- **WORK INSTRUCTION**:
The word "있습니다" marks the lines to copy; find all of them in the entries below.

- **DATA FOR ANALYSIS**:

----

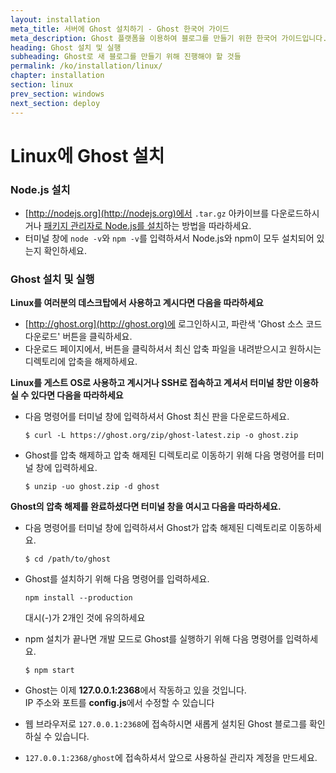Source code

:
 ```yaml
---
layout: installation
meta_title: 서버에 Ghost 설치하기 - Ghost 한국어 가이드
meta_description: Ghost 플랫폼을 이용하여 블로그를 만들기 위한 한국어 가이드입니다.
heading: Ghost 설치 및 실행
subheading: Ghost로 새 블로그를 만들기 위해 진행해야 할 것들
permalink: /ko/installation/linux/
chapter: installation
section: linux
prev_section: windows
next_section: deploy
---
```



# Linux에 Ghost 설치 <a id="install-linux"></a>

### Node.js 설치

*   [http://nodejs.org](http://nodejs.org)에서 `.tar.gz` 아카이브를 다운로드하시거나 [패키지 관리자로 Node.js를 설치](https://github.com/joyent/node/wiki/Installing-Node.js-via-package-manager)하는 방법을 따라하세요.
*   터미널 창에 `node -v`와 `npm -v`를 입력하셔서 Node.js와 npm이 모두 설치되어 있는지 확인하세요.

### Ghost 설치 및 실행


**Linux를 여러분의 데스크탑에서 사용하고 계시다면 다음을 따라하세요**

*   [http://ghost.org](http://ghost.org)에 로그인하시고, 파란색 'Ghost 소스 코드 다운로드' 버튼을 클릭하세요.
*   다운로드 페이지에서, 버튼을 클릭하셔서 최신 압축 파일을 내려받으시고 원하시는 디렉토리에 압축을 해제하세요.


**Linux를 게스트 OS로 사용하고 계시거나 SSH로 접속하고 계셔서 터미널 창만 이용하실 수 있다면 다음을 따라하세요**

*   다음 명령어를 터미널 창에 입력하셔서 Ghost 최신 판을 다운로드하세요.

    ```
    $ curl -L https://ghost.org/zip/ghost-latest.zip -o ghost.zip
    ```
    
*   Ghost를 압축 해제하고 압축 해제된 디렉토리로 이동하기 위해 다음 명령어를 터미널 창에 입력하세요.

    ```
    $ unzip -uo ghost.zip -d ghost
    ```


**Ghost의 압축 해제를 완료하셨다면 터미널 창을 여시고 다음을 따라하세요.**

*   다음 명령어를 터미널 창에 입력하셔서 Ghost가 압축 해제된 디렉토리로 이동하세요.

    ```
    $ cd /path/to/ghost
    ```

*   Ghost를 설치하기 위해 다음 명령어를 입력하세요.

    ```
    npm install --production
    ```
    <span class="note">대시(-)가 2개인 것에 유의하세요</span>

*   npm 설치가 끝나면 개발 모드로 Ghost를 실행하기 위해 다음 명령어를 입력하세요.

    ```
    $ npm start
    ```

*   Ghost는 이제 **127.0.0.1:2368**에서 작동하고 있을 것입니다.<br />
    <span class="note">IP 주소와 포트를 **config.js**에서 수정할 수 있습니다</span>

*   웹 브라우저로 <code class="path">127.0.0.1:2368</code>에 접속하시면 새롭게 설치된 Ghost 블로그를 확인하실 수 있습니다.
*   <code class="path">127.0.0.1:2368/ghost</code>에 접속하셔서 앞으로 사용하실 관리자 계정을 만드세요.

----

- **RESPONSE AREA**:
    <span class="note">IP 주소와 포트를 **config.js**에서 수정할 수 있습니다</span>
*   웹 브라우저로 <code class="path">127.0.0.1:2368</code>에 접속하시면 새롭게 설치된 Ghost 블로그를 확인하실 수 있습니다.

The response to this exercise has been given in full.